───── EXTRACTED MATERIAL ─────

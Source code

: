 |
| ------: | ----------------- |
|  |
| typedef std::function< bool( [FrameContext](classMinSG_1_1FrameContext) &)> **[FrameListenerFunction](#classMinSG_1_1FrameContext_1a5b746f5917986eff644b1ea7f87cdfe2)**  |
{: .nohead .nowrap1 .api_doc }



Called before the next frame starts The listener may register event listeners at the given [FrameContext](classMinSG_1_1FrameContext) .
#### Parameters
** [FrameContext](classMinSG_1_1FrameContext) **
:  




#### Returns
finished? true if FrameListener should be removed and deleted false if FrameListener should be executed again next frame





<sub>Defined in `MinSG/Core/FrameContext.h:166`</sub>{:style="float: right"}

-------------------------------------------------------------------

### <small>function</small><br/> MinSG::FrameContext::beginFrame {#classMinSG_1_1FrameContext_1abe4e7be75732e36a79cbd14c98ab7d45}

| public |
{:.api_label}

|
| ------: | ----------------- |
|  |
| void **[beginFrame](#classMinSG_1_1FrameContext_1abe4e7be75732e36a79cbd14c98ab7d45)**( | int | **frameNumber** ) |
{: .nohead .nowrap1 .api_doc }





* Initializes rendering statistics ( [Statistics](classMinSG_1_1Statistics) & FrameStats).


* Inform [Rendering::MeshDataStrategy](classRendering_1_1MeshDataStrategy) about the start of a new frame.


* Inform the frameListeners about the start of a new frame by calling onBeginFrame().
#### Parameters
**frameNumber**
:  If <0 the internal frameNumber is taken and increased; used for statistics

─────
───── EXTRACTED MATERIAL ─────

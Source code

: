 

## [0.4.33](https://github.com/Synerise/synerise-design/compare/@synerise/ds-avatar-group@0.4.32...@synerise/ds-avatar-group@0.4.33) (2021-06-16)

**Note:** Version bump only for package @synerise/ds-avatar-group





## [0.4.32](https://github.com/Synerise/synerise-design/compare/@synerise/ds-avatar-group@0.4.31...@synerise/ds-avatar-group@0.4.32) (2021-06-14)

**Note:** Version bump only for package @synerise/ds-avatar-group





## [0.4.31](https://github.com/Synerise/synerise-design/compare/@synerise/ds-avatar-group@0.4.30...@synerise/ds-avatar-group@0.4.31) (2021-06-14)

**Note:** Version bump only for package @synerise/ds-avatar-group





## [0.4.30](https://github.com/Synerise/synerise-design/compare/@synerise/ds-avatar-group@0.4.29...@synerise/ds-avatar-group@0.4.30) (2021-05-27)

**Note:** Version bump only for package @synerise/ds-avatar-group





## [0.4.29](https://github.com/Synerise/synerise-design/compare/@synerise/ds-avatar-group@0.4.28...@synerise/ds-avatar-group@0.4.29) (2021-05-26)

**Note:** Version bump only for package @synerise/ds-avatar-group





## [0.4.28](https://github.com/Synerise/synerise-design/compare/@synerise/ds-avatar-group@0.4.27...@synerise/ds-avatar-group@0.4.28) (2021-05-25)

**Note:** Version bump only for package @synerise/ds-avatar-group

─────

- [EXERCISE]: Scan the listing for "statistics" and copy out each line that has it.

- [RESPONSE AREA]:
* Initializes rendering statistics ( [Statistics](classMinSG_1_1Statistics) & FrameStats).
:  If <0 the internal frameNumber is taken and increased; used for statistics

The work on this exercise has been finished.